Why You Should Not Build a Recommendation Engine - sorenbs
http://www.datacommunitydc.org/blog/2013/05/recommendation-engines-why-you-shouldnt-build-one
======
lars
Disagree with most of this. You don't need a massive inventory for
recommendations to be useful, and you don't need a massive data set of usage
data to be able to do them. What really matters is how sparse the user x item
matrix is, and I know from experience that you can give ok recommendations
even in cases with extremely sparse data.

I also don't like the idea it takes mysterious, scary "hefty data science" to
be able to do recommendations.

\- If you're recommending based on one thing (i.e. "people who viewed this
also viewed.."), you'll be doing cosine similarity on the vector of viewers
(i.e. the columns of the user x item matrix).

\- If you're recommending based on many things (i.e. "recommended for you"),
you'll be doing a matrix factorization of the user x item matrix. Pick SVD or
NMF, depending on how sparse the data is.

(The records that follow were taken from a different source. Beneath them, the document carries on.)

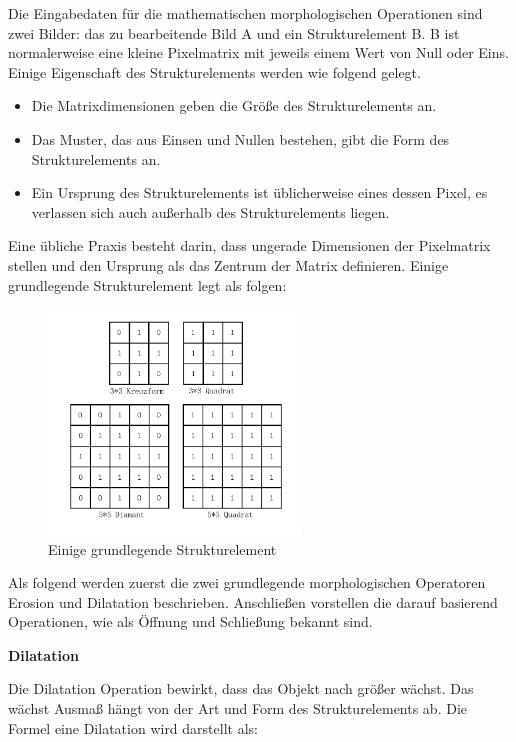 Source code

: Die Eingabedaten für die mathematischen morphologischen Operationen sind zwei Bilder: das zu bearbeitende Bild A und ein Strukturelement B. B ist normalerweise eine kleine Pixelmatrix mit jeweils einem Wert von Null oder Eins. Einige Eigenschaft des Strukturelements werden wie folgend gelegt.

\begin{itemize}

\item Die Matrixdimensionen geben die Größe des Strukturelements an.
\item Das Muster, das aus Einsen und Nullen bestehen, gibt die Form des Strukturelements an.
\item Ein Ursprung des Strukturelements ist üblicherweise eines dessen Pixel, es verlassen sich auch außerhalb des Strukturelements liegen. 

\end{itemize}

Eine übliche Praxis besteht darin, dass ungerade Dimensionen der Pixelmatrix stellen und den Ursprung als das Zentrum der Matrix definieren. Einige grundlegende Strukturelement legt als folgen:

\begin{figure}[htb]
 \centering 
  \includegraphics[keepaspectratio,width=0.6\textwidth]{images/4_ZweiteErfahrung/Morphological/strelement.pdf}
 \caption{Einige grundlegende Strukturelement}
 \label{fig:Strukturelement}
\end{figure} 

Als folgend werden zuerst die zwei grundlegende morphologischen Operatoren Erosion und Dilatation beschrieben. Anschließen vorstellen die darauf basierend Operationen, wie als Öffnung und Schließung bekannt sind.

\textbf{Dilatation}

Die Dilatation Operation bewirkt, dass das Objekt nach größer wächst. Das wächst Ausmaß hängt von der Art und Form des Strukturelements ab. Die Formel eine Dilatation wird darstellt als:

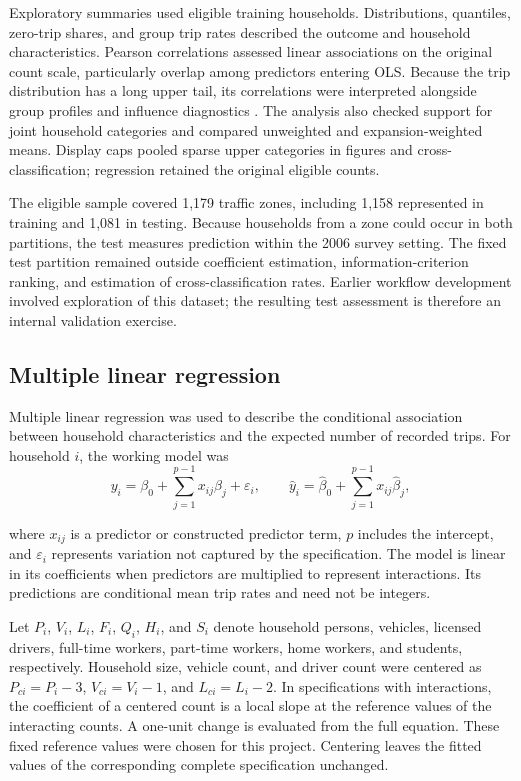 Exploratory summaries used eligible training households. Distributions, quantiles, zero-trip shares, and group trip rates described the outcome and household characteristics. Pearson correlations assessed linear associations on the original count scale, particularly overlap among predictors entering OLS. Because the trip distribution has a long upper tail, its correlations were interpreted alongside group profiles and influence diagnostics \cite{deWinter2016}. The analysis also checked support for joint household categories and compared unweighted and expansion-weighted means. Display caps pooled sparse upper categories in figures and cross-classification; regression retained the original eligible counts.

The eligible sample covered 1,179 traffic zones, including 1,158 represented in training and 1,081 in testing. Because households from a zone could occur in both partitions, the test measures prediction within the 2006 survey setting. The fixed test partition remained outside coefficient estimation, information-criterion ranking, and estimation of cross-classification rates. Earlier workflow development involved exploration of this dataset; the resulting test assessment is therefore an internal validation exercise.

\subsection{Multiple linear regression}
\begin{samepage}
Multiple linear regression was used to describe the conditional association between household characteristics and the expected number of recorded trips. For household $i$, the working model was
\begin{equation}
 y_i = \beta_0 + \sum_{j=1}^{p-1} x_{ij}\beta_j + \varepsilon_i,
 \qquad \widehat y_i = \widehat\beta_0 + \sum_{j=1}^{p-1}x_{ij}\widehat\beta_j,
 \label{eq:mlr}
\end{equation}
\end{samepage}
where $x_{ij}$ is a predictor or constructed predictor term, $p$ includes the intercept, and $\varepsilon_i$ represents variation not captured by the specification. The model is linear in its coefficients when predictors are multiplied to represent interactions. Its predictions are conditional mean trip rates and need not be integers.

Let $P_i$, $V_i$, $L_i$, $F_i$, $Q_i$, $H_i$, and $S_i$ denote household persons, vehicles, licensed drivers, full-time workers, part-time workers, home workers, and students, respectively. Household size, vehicle count, and driver count were centered as $P_{ci}=P_i-3$, $V_{ci}=V_i-1$, and $L_{ci}=L_i-2$. In specifications with interactions, the coefficient of a centered count is a local slope at the reference values of the interacting counts. A one-unit change is evaluated from the full equation. These fixed reference values were chosen for this project. Centering leaves the fitted values of the corresponding complete specification unchanged.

\- You probably won't be doing content based recommendations, without doing
breakthrough machine learning research. For a lot of content, no-one really
knows how to do this.

------
bsdpython
I think the key insight in this article is "A recommendation engine is a
feature (not a product)". As a side project I built an e-commerce
recommendation engine part time over 2-3 months. I didn't want to build out a
massive product database and I didn't want to ask users to fill out lengthy
profiles so I leveraged existing product and social APIs to handle both. It
wasn't very difficult to get something that worked reasonably well - though
competing solutions were mostly far worse so maybe I'm selling myself short.
In the end it was decently well received (had some press, good user feedback,
thousands of initial users) but it failed as a standalone business. Cost of
customer acquisition vs customer lifetime value just wasn't there. I've seen
no one else succeed in the space so I think the net takeaway is what I
referenced at the top - it's really more of a feature than a standalone
product. Building the world's best recommendation engine is really just a
piece of the puzzle.

------
solve
Directly giving the users predictions that are based on latent factors has a
huge problem -- is there ever really a case where the latent factors have very
high prediction ability, but an analyst can't simply see what's driving the
preferences by looking at those factors, and then create something better by
targeting that interaction directly?

Better to analyze the latent factors, and then use that analysis to gain
engineering-type insights into the structure of the problem, and target
specifically what's driving people to like something. Exactly as Netflix has
been doing in recent years. Exactly as people have done when writing books or
developing other entertainment content for centuries.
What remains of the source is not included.